Pour les producteurs laitiers britanniques, le rapport prix du lait / prix des aliments pour animaux était tombé à 1.12, son niveau le plus faible depuis juillet 2016. Lorsque ce ratio a atteint un niveau similaire au printemps 2019, la production de lait au Royaume-Uni avait chuté. On s’attend donc à un phénomène similaire si les prix stagnent à ce niveau.
Cependant, si cela se produit de manière globale dans toute l'UE, la baisse de l'offre de lait contribuera à maintenir la vigueur des marchés laitiers. De telles tendances pourraient également stimuler les prix de la viande bovine, si l'offre de viande de bœuf diminue en raison de la hausse des coûts d'alimentation.

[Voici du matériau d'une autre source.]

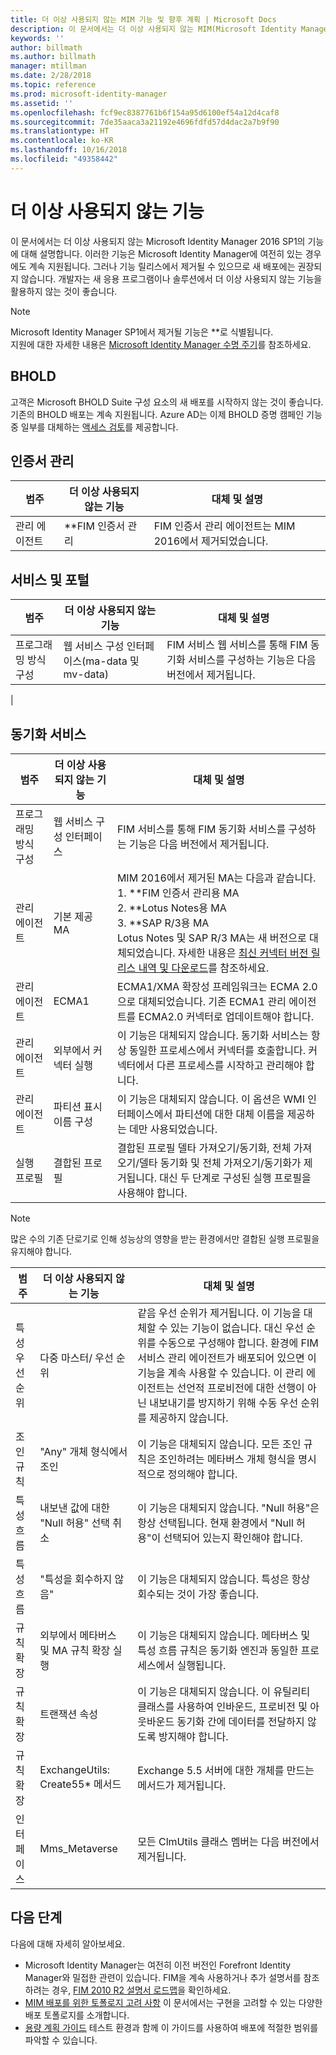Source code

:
 ```yaml
---
title: 더 이상 사용되지 않는 MIM 기능 및 향후 계획 | Microsoft Docs
description: 이 문서에서는 더 이상 사용되지 않는 MIM(Microsoft Identity Manager) 2016 SP1의 기능에 대해 설명합니다.
keywords: ''
author: billmath
ms.author: billmath
manager: mtillman
ms.date: 2/28/2018
ms.topic: reference
ms.prod: microsoft-identity-manager
ms.assetid: ''
ms.openlocfilehash: fcf9ec8387761b6f154a95d6100ef54a12d4caf8
ms.sourcegitcommit: 7de35aaca3a21192e4696fdfd57d4dac2a7b9f90
ms.translationtype: HT
ms.contentlocale: ko-KR
ms.lasthandoff: 10/16/2018
ms.locfileid: "49358442"
---
```

# <a name="deprecated-features"></a>더 이상 사용되지 않는 기능

이 문서에서는 더 이상 사용되지 않는 Microsoft Identity Manager 2016 SP1의 기능에 대해 설명합니다. 이러한 기능은 Microsoft Identity Manager에 여전히 있는 경우에도 계속 지원됩니다. 그러나 기능 릴리스에서 제거될 수 있으므로 새 배포에는 권장되지 않습니다.  개발자는 새 응용 프로그램이나 솔루션에서 더 이상 사용되지 않는 기능을 활용하지 않는 것이 좋습니다.

> [!NOTE]
> Microsoft Identity Manager SP1에서 제거될 기능은 **로 식별됩니다. <br>
> 지원에 대한 자세한 내용은 [Microsoft Identity Manager 수명 주기](https://support.microsoft.com/en-us/lifecycle/search?alpha=Microsoft%20Forefront%20Identity%20Manager%202010%20R2%20Service%20Pack%201,Microsoft%20Identity%20Manager%202016,Microsoft%20Forefront%20Identity%20Manager%202010)를 참조하세요.


## <a name="bhold"></a>BHOLD 

고객은 Microsoft BHOLD Suite 구성 요소의 새 배포를 시작하지 않는 것이 좋습니다. 기존의 BHOLD 배포는 계속 지원됩니다. Azure AD는 이제 BHOLD 증명 캠페인 기능 중 일부를 대체하는 [액세스 검토](https://docs.microsoft.com/en-us/azure/active-directory/active-directory-azure-ad-controls-access-reviews-overview)를 제공합니다.

## <a name="certificate-management"></a>인증서 관리 

| **범주**                | **더 이상 사용되지 않는 기능**              | **대체 및 설명**           |
|-----------------------------|-------------------------------------|----------------------------------------------|
| 관리 에이전트 | **FIM 인증서 관리 | FIM 인증서 관리 에이전트는 MIM 2016에서 제거되었습니다.                                                             |

## <a name="service-and-portal"></a>서비스 및 포털

| **범주**                | **더 이상 사용되지 않는 기능**              | **대체 및 설명**           |
|-----------------------------|-------------------------------------|----------------------------------------------|
| 프로그래밍 방식 구성 | 웹 서비스 구성 인터페이스(ma-data 및 mv-data) | FIM 서비스 웹 서비스를 통해 FIM 동기화 서비스를 구성하는 기능은 다음 버전에서 제거됩니다.
|

## <a name="synchronization-service"></a>동기화 서비스 

| **범주**                | **더 이상 사용되지 않는 기능**              | **대체 및 설명**           |
|-----------------------------|-------------------------------------|----------------------------------------------|
| 프로그래밍 방식 구성 | 웹 서비스 구성 인터페이스 | FIM 서비스를 통해 FIM 동기화 서비스를 구성하는 기능은 다음 버전에서 제거됩니다.                                                          |
| 관리 에이전트           | 기본 제공 MA                        | MIM 2016에서 제거된 MA는 다음과 같습니다. </br> 1. **FIM 인증서 관리용 MA </br>2. **Lotus Notes용 MA</br> 3. **SAP R/3용 MA </br> Lotus Notes 및 SAP R/3 MA는 새 버전으로 대체되었습니다. 자세한 내용은 [최신 커넥터 버전 릴리스 내역 및 다운로드](https://docs.microsoft.com/en-us/azure/active-directory/connect/active-directory-aadconnectsync-connector-version-history)를 참조하세요.                                                                                                                                                                                                                                              |
| 관리 에이전트           | ECMA1                               | ECMA1/XMA 확장성 프레임워크는 ECMA 2.0으로 대체되었습니다. 기존 ECMA1 관리 에이전트를 ECMA2.0 커넥터로 업데이트해야 합니다.                                                                                                                                          |
| 관리 에이전트           | 외부에서 커넥터 실행      | 이 기능은 대체되지 않습니다. 동기화 서비스는 항상 동일한 프로세스에서 커넥터를 호출합니다. 커넥터에서 다른 프로세스를 시작하고 관리해야 합니다. |
| 관리 에이전트           | 파티션 표시 이름 구성    | 이 기능은 대체되지 않습니다. 이 옵션은 WMI 인터페이스에서 파티션에 대한 대체 이름을 제공하는 데만 사용되었습니다.                                                                                                                                                                       |
| 실행 프로필                | 결합된 프로필                   | 결합된 프로필 델타 가져오기/동기화, 전체 가져오기/델타 동기화 및 전체 가져오기/동기화가 제거됩니다. 대신 두 단계로 구성된 실행 프로필을 사용해야 합니다. 

> [!NOTE]
> 많은 수의 기존 단로기로 인해 성능상의 영향을 받는 환경에서만 결합된 실행 프로필을 유지해야 합니다.


| **범주**                | **더 이상 사용되지 않는 기능**              | **대체 및 설명**           |
|--------|-------|---|    
| 특성 우선 순위 | 다중 마스터/ 우선 순위                       | 같음 우선 순위가 제거됩니다. 이 기능을 대체할 수 있는 기능이 없습니다. 대신 우선 순위를 수동으로 구성해야 합니다. 환경에 FIM 서비스 관리 에이전트가 배포되어 있으면 이 기능을 계속 사용할 수 있습니다. 이 관리 에이전트는 선언적 프로비전에 대한 선행이 아닌 내보내기를 방지하기 위해 수동 우선 순위를 제공하지 않습니다. |
| 조인 규칙           | "Any" 개체 형식에서 조인                             | 이 기능은 대체되지 않습니다. 모든 조인 규칙은 조인하려는 메타버스 개체 형식을 명시적으로 정의해야 합니다.       |
| 특성 흐름      | 내보낸 값에 대한 "Null 허용" 선택 취소            | 이 기능은 대체되지 않습니다. "Null 허용"은 항상 선택됩니다. 현재 환경에서 "Null 허용"이 선택되어 있는지 확인해야 합니다.  |
| 특성 흐름      | "특성을 회수하지 않음"                            | 이 기능은 대체되지 않습니다. 특성은 항상 회수되는 것이 가장 좋습니다.  |
| 규칙 확장      | 외부에서 메타버스 및 MA 규칙 확장 실행 | 이 기능은 대체되지 않습니다. 메타버스 및 특성 흐름 규칙은 동기화 엔진과 동일한 프로세스에서 실행됩니다.       |
| 규칙 확장      | 트랜잭션 속성                                | 이 기능은 대체되지 않습니다. 이 유틸리티 클래스를 사용하여 인바운드, 프로비전 및 아웃바운드 동기화 간에 데이터를 전달하지 않도록 방지해야 합니다.  |
| 규칙 확장      | ExchangeUtils: Create55\* 메서드                     | Exchange 5.5 서버에 대한 개체를 만드는 메서드가 제거됩니다.        |
| 인터페이스            | Mms_Metaverse                                        | 모든 ClmUtils 클래스 멤버는 다음 버전에서 제거됩니다.   |

## <a name="next-steps"></a>다음 단계
다음에 대해 자세히 알아보세요.

- Microsoft Identity Manager는 여전히 이전 버전인 Forefront Identity Manager와 밀접한 관련이 있습니다. FIM을 계속 사용하거나 추가 설명서를 참조하려는 경우, [FIM 2010 R2 설명서 로드맵](https://technet.microsoft.com/library/jj133885.aspx)을 확인하세요.
- [MIM 배포를 위한 토폴로지 고려 사항](topology-considerations.md) 이 문서에서는 구현을 고려할 수 있는 다양한 배포 토폴로지를 소개합니다.
- [용량 계획 가이드](capacity-planning-guide.md) 테스트 환경과 함께 이 가이드를 사용하여 배포에 적절한 범위를 파악할 수 있습니다.
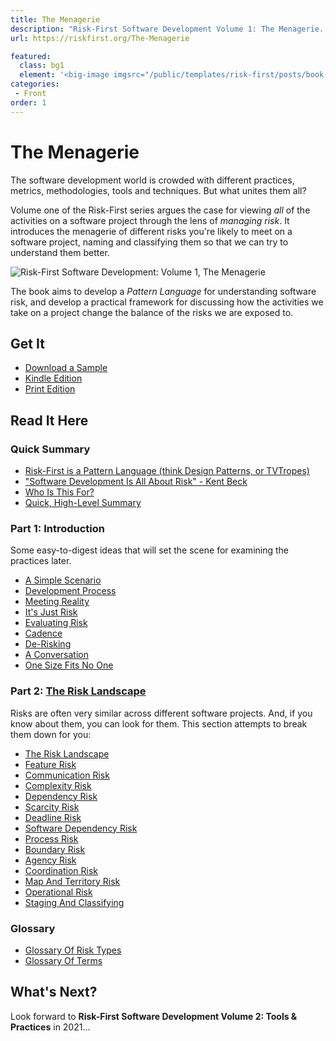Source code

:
 ```yaml
---
title: The Menagerie
description: "Risk-First Software Development Volume 1: The Menagerie.  Available to read online, on Kindle and to buy at Amazon"
url: https://riskfirst.org/The-Menagerie

featured: 
  class: bg1
  element: '<big-image imgsrc="/public/templates/risk-first/posts/book-grey.png" />'
categories: 
 - Front
order: 1
---
```


# The Menagerie

The software development world is crowded with different practices, metrics, methodologies, tools and techniques.  But what unites them all?

Volume one of the Risk-First series argues the case for viewing _all_ of the activities on a software project through the lens of _managing risk_.  It introduces the menagerie of different risks you're likely to meet on a software project, naming and classifying them so that we can try to understand them better.

![Risk-First Software Development: Volume 1, The Menagerie](/images/Cover_Book_image.jpg)

The book aims to develop a _Pattern Language_ for understanding software risk, and develop a practical framework for discussing how the activities we take on a project change the balance of the risks we are exposed to.

## Get It

- [Download a Sample](/the-menagerie-sample.pdf)
- [Kindle Edition](http://a.co/d/hmpmYl2)
- [Print Edition](https://www.amazon.com/Risk-First-Software-Development-1-Menagerie/dp/1717491855/ref=tmm_pap_swatch_0?_encoding=UTF8&qid=1551000696&sr=8-1)

## Read It Here

### Quick Summary
 
- [Risk-First is a Pattern Language (think Design Patterns, or TVTropes)](overview/A-Pattern-Language.md)
- ["Software Development Is All About Risk" - Kent Beck](overview/All-About-Risk.md)
- [Who Is This For?](overview/Audience.md)
- [Quick, High-Level Summary](overview/Quick-Summary.md)

### Part 1: Introduction

Some easy-to-digest ideas that will set the scene for examining the practices later.

 - [A Simple Scenario](thinking/A-Simple-Scenario.md)
 - [Development Process](thinking/Development-Process.md)
 - [Meeting Reality](thinking/Meeting-Reality.md)
 - [It's Just Risk](thinking/Just-Risk.md)
 - [Evaluating Risk](thinking/Evaluating-Risk.md)
 - [Cadence](thinking/Cadence.md)
 - [De-Risking](thinking/De-Risking.md)
 - [A Conversation](thinking/A-Conversation.md)
 - [One Size Fits No One](thinking/One-Size-Fits-No-One.md)
 
### Part 2: [The Risk Landscape](risks/Risk-Landscape.md)

Risks are often very similar across different software projects.   And, if you know about them, you can look for them.  This section attempts to break them down for you:

 - [The Risk Landscape](risks/Risk-Landscape.md)
 - [Feature Risk](risks/Feature-Risk.md)
 - [Communication Risk](risks/Communication-Risk.md)
 - [Complexity Risk](risks/Complexity-Risk.md)
 - [Dependency Risk](risks/Dependency-Risk.md)
 - [Scarcity Risk](risks/Scarcity-Risk.md)
 - [Deadline Risk](risks/Deadline-Risk.md)
 - [Software Dependency Risk](risks/Software-Dependency-Risk.md)
 - [Process Risk](risks/Process-Risk.md)
 - [Boundary Risk](risks/Boundary-Risk.md)
 - [Agency Risk](risks/Agency-Risk.md) 
 - [Coordination Risk](risks/Coordination-Risk.md)
 - [Map And Territory Risk](risks/Map-And-Territory-Risk.md)
 - [Operational Risk](risks/Operational-Risk.md)
 - [Staging And Classifying](risks/Staging-And-Classifying.md)
 
### Glossary

 - [Glossary Of Risk Types](risks/Glossary-Of-Risk-Types.md)
 - [Glossary Of Terms](thinking/Glossary.md)
 
## What's Next?

Look forward to **Risk-First Software Development Volume 2: Tools & Practices** in 2021...


 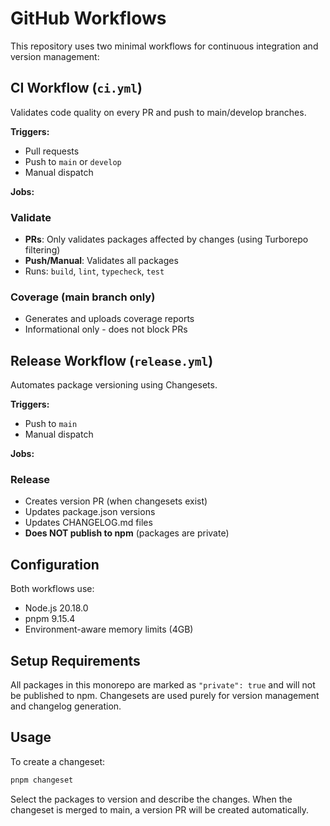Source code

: # GitHub Workflows

This repository uses two minimal workflows for continuous integration and
version management:

## CI Workflow (`ci.yml`)

Validates code quality on every PR and push to main/develop branches.

**Triggers:**

- Pull requests
- Push to `main` or `develop`
- Manual dispatch

**Jobs:**

### Validate

- **PRs**: Only validates packages affected by changes (using Turborepo
  filtering)
- **Push/Manual**: Validates all packages
- Runs: `build`, `lint`, `typecheck`, `test`

### Coverage (main branch only)

- Generates and uploads coverage reports
- Informational only - does not block PRs

## Release Workflow (`release.yml`)

Automates package versioning using Changesets.

**Triggers:**

- Push to `main`
- Manual dispatch

**Jobs:**

### Release

- Creates version PR (when changesets exist)
- Updates package.json versions
- Updates CHANGELOG.md files
- **Does NOT publish to npm** (packages are private)

## Configuration

Both workflows use:

- Node.js 20.18.0
- pnpm 9.15.4
- Environment-aware memory limits (4GB)

## Setup Requirements

All packages in this monorepo are marked as `"private": true` and will not be
published to npm. Changesets are used purely for version management and
changelog generation.

## Usage

To create a changeset:

```bash
pnpm changeset
```

Select the packages to version and describe the changes. When the changeset is
merged to main, a version PR will be created automatically.
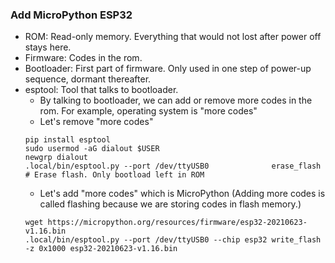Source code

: ### Add MicroPython ESP32
* ROM: Read-only memory. Everything that would not lost after power off stays here.
* Firmware: Codes in the rom.
* Bootloader: First part of firmware. Only used in one step of power-up sequence, dormant thereafter.
* esptool: Tool that talks to bootloader. 
  * By talking to bootloader, we can add or remove more codes in the rom. For example, operating system is "more codes"
  * Let's remove "more codes"
  ```
  pip install esptool
  sudo usermod -aG dialout $USER
  newgrp dialout
  .local/bin/esptool.py --port /dev/ttyUSB0              erase_flash # Erase flash. Only bootload left in ROM
  ```
  * Let's add "more codes" which is MicroPython (Adding more codes is called flashing because we are storing codes in flash memory.)
  ```
  wget https://micropython.org/resources/firmware/esp32-20210623-v1.16.bin
  .local/bin/esptool.py --port /dev/ttyUSB0 --chip esp32 write_flash -z 0x1000 esp32-20210623-v1.16.bin
  ```
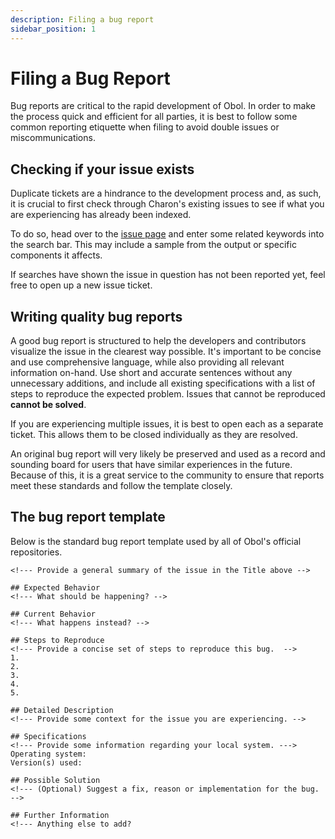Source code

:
 ```yaml
---
description: Filing a bug report
sidebar_position: 1
---
```


# Filing a Bug Report

Bug reports are critical to the rapid development of Obol. In order to make the process quick and efficient for all parties, it is best to follow some common reporting etiquette when filing to avoid double issues or miscommunications.

## Checking if your issue exists

Duplicate tickets are a hindrance to the development process and, as such, it is crucial to first check through Charon's existing issues to see if what you are experiencing has already been indexed.

To do so, head over to the [issue page](https://github.com/ObolNetwork/charon/issues) and enter some related keywords into the search bar. This may include a sample from the output or specific components it affects.

If searches have shown the issue in question has not been reported yet, feel free to open up a new issue ticket.

## Writing quality bug reports

A good bug report is structured to help the developers and contributors visualize the issue in the clearest way possible. It's important to be concise and use comprehensive language, while also providing all relevant information on-hand. Use short and accurate sentences without any unnecessary additions, and include all existing specifications with a list of steps to reproduce the expected problem. Issues that cannot be reproduced **cannot be solved**.

If you are experiencing multiple issues, it is best to open each as a separate ticket. This allows them to be closed individually as they are resolved.

An original bug report will very likely be preserved and used as a record and sounding board for users that have similar experiences in the future. Because of this, it is a great service to the community to ensure that reports meet these standards and follow the template closely.

## The bug report template

Below is the standard bug report template used by all of Obol's official repositories.

```shell
<!--- Provide a general summary of the issue in the Title above -->

## Expected Behavior
<!--- What should be happening? -->

## Current Behavior
<!--- What happens instead? -->

## Steps to Reproduce
<!--- Provide a concise set of steps to reproduce this bug.  -->
1.
2.
3.
4.
5.

## Detailed Description
<!--- Provide some context for the issue you are experiencing. -->

## Specifications
<!--- Provide some information regarding your local system. --->
Operating system:
Version(s) used:

## Possible Solution
<!--- (Optional) Suggest a fix, reason or implementation for the bug. -->

## Further Information
<!--- Anything else to add?
```
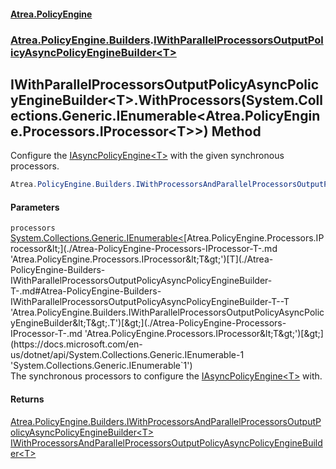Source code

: #### [Atrea.PolicyEngine](./index.md 'index')
### [Atrea.PolicyEngine.Builders](./Atrea-PolicyEngine-Builders.md 'Atrea.PolicyEngine.Builders').[IWithParallelProcessorsOutputPolicyAsyncPolicyEngineBuilder&lt;T&gt;](./Atrea-PolicyEngine-Builders-IWithParallelProcessorsOutputPolicyAsyncPolicyEngineBuilder-T-.md 'Atrea.PolicyEngine.Builders.IWithParallelProcessorsOutputPolicyAsyncPolicyEngineBuilder&lt;T&gt;')
## IWithParallelProcessorsOutputPolicyAsyncPolicyEngineBuilder&lt;T&gt;.WithProcessors(System.Collections.Generic.IEnumerable&lt;Atrea.PolicyEngine.Processors.IProcessor&lt;T&gt;&gt;) Method
Configure the [IAsyncPolicyEngine&lt;T&gt;](./Atrea-PolicyEngine-IAsyncPolicyEngine-T-.md 'Atrea.PolicyEngine.IAsyncPolicyEngine&lt;T&gt;') with the given synchronous processors.  
```csharp
Atrea.PolicyEngine.Builders.IWithProcessorsAndParallelProcessorsOutputPolicyAsyncPolicyEngineBuilder<T> WithProcessors(System.Collections.Generic.IEnumerable<Atrea.PolicyEngine.Processors.IProcessor<T>> processors);
```
#### Parameters
<a name='Atrea-PolicyEngine-Builders-IWithParallelProcessorsOutputPolicyAsyncPolicyEngineBuilder-T--WithProcessors(System-Collections-Generic-IEnumerable-Atrea-PolicyEngine-Processors-IProcessor-T--)-processors'></a>
`processors` [System.Collections.Generic.IEnumerable&lt;](https://docs.microsoft.com/en-us/dotnet/api/System.Collections.Generic.IEnumerable-1 'System.Collections.Generic.IEnumerable`1')[Atrea.PolicyEngine.Processors.IProcessor&lt;](./Atrea-PolicyEngine-Processors-IProcessor-T-.md 'Atrea.PolicyEngine.Processors.IProcessor&lt;T&gt;')[T](./Atrea-PolicyEngine-Builders-IWithParallelProcessorsOutputPolicyAsyncPolicyEngineBuilder-T-.md#Atrea-PolicyEngine-Builders-IWithParallelProcessorsOutputPolicyAsyncPolicyEngineBuilder-T--T 'Atrea.PolicyEngine.Builders.IWithParallelProcessorsOutputPolicyAsyncPolicyEngineBuilder&lt;T&gt;.T')[&gt;](./Atrea-PolicyEngine-Processors-IProcessor-T-.md 'Atrea.PolicyEngine.Processors.IProcessor&lt;T&gt;')[&gt;](https://docs.microsoft.com/en-us/dotnet/api/System.Collections.Generic.IEnumerable-1 'System.Collections.Generic.IEnumerable`1')  
The synchronous processors to configure the [IAsyncPolicyEngine&lt;T&gt;](./Atrea-PolicyEngine-IAsyncPolicyEngine-T-.md 'Atrea.PolicyEngine.IAsyncPolicyEngine&lt;T&gt;') with.  
  
#### Returns
[Atrea.PolicyEngine.Builders.IWithProcessorsAndParallelProcessorsOutputPolicyAsyncPolicyEngineBuilder&lt;](./Atrea-PolicyEngine-Builders-IWithProcessorsAndParallelProcessorsOutputPolicyAsyncPolicyEngineBuilder-T-.md 'Atrea.PolicyEngine.Builders.IWithProcessorsAndParallelProcessorsOutputPolicyAsyncPolicyEngineBuilder&lt;T&gt;')[T](./Atrea-PolicyEngine-Builders-IWithParallelProcessorsOutputPolicyAsyncPolicyEngineBuilder-T-.md#Atrea-PolicyEngine-Builders-IWithParallelProcessorsOutputPolicyAsyncPolicyEngineBuilder-T--T 'Atrea.PolicyEngine.Builders.IWithParallelProcessorsOutputPolicyAsyncPolicyEngineBuilder&lt;T&gt;.T')[&gt;](./Atrea-PolicyEngine-Builders-IWithProcessorsAndParallelProcessorsOutputPolicyAsyncPolicyEngineBuilder-T-.md 'Atrea.PolicyEngine.Builders.IWithProcessorsAndParallelProcessorsOutputPolicyAsyncPolicyEngineBuilder&lt;T&gt;')  
[IWithProcessorsAndParallelProcessorsOutputPolicyAsyncPolicyEngineBuilder&lt;T&gt;](./Atrea-PolicyEngine-Builders-IWithProcessorsAndParallelProcessorsOutputPolicyAsyncPolicyEngineBuilder-T-.md 'Atrea.PolicyEngine.Builders.IWithProcessorsAndParallelProcessorsOutputPolicyAsyncPolicyEngineBuilder&lt;T&gt;')  
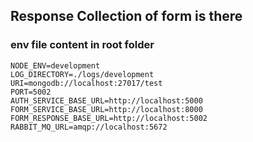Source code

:## Response Collection of form is there 


### env file content in root folder
```
NODE_ENV=development
LOG_DIRECTORY=./logs/development
URI=mongodb://localhost:27017/test
PORT=5002
AUTH_SERVICE_BASE_URL=http://localhost:5000
FORM_SERVICE_BASE_URL=http://localhost:8000
FORM_RESPONSE_BASE_URL=http://localhost:5002
RABBIT_MQ_URL=amqp://localhost:5672 

```
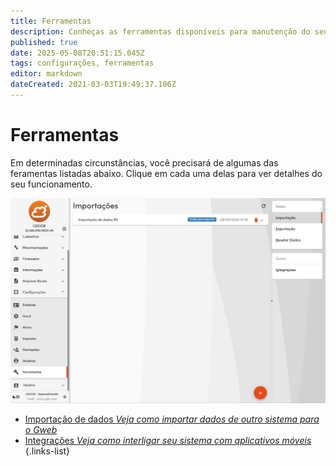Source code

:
 ```yaml
---
title: Ferramentas
description: Conheças as ferramentas disponíveis para manutenção do seu Gweb
published: true
date: 2025-05-08T20:51:15.045Z
tags: configurações, ferramentas
editor: markdown
dateCreated: 2021-03-03T19:49:37.106Z
---
```


# Ferramentas

Em determinadas circunstâncias, você precisará de algumas das feramentas listadas abaixo. Clique em cada uma delas para ver detalhes do seu funcionamento.

![tela-principal.png](/config/ferramentas/tela-principal.png)

<!--
## **Resetar dados:**
Clique nesta opção para resetar a sua base de dados do GWEB.

> **Importante** ressaltar que este processo deletará todos os cadastros da base, além dos documentos e notas emitidas. Deixando apenas os cadastros padrões que são criados junto de qualquer nova conta.
**Com o processo de reset da base de dados do GWEB concluído, não é possível voltar ao estado anterior. Portanto, tenha certeza da necessidade antes de seguir em frente.**
{.is-danger}

Será aberto uma caixa de diálogo exigindo que confirme o reset:

![Confirma Reset](/config/ferramentas/confirma-reset.png)

Ao confirmar, será exigido o usuário e senha do administrador da conta do GWEB.

![admin-reset-base.png](/config/ferramentas/admin-reset-base.png)

Inserindo os dados e confirmando, sua base do **GWEB será resetada**.

##
Algumas opções no menu de ferramentas exigem um tutorial próprio devido a sua extensão, **clique abaixo** para ter mais informações sobre elas:
-->
- [Importação de dados *Veja como importar dados de outro sistema para o Gweb*](/ferramentas/importacao)
- [Integrações *Veja como interligar seu sistema com aplicativos móveis*](/ferramentas/integracoes)
{.links-list}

En parallèle, la rentabilité diminue également dans les immenses fermes laitières américaines qui produisent de plus en plus de lait chaque année. Les aliments « bon marché » ont joué un rôle majeur dans la capacité des fermes laitières américaines à augmenter constamment leur production de lait de 73,7 millions de tonnes en 1999 à 101,2 millions de tonnes en 2020. De plus en plus de ces produits sont exportés vers les marchés mondiaux sous forme de produits laitiers, passant de 3,6% en 1996 à un niveau record de 16% des solides du lait produits en 2020.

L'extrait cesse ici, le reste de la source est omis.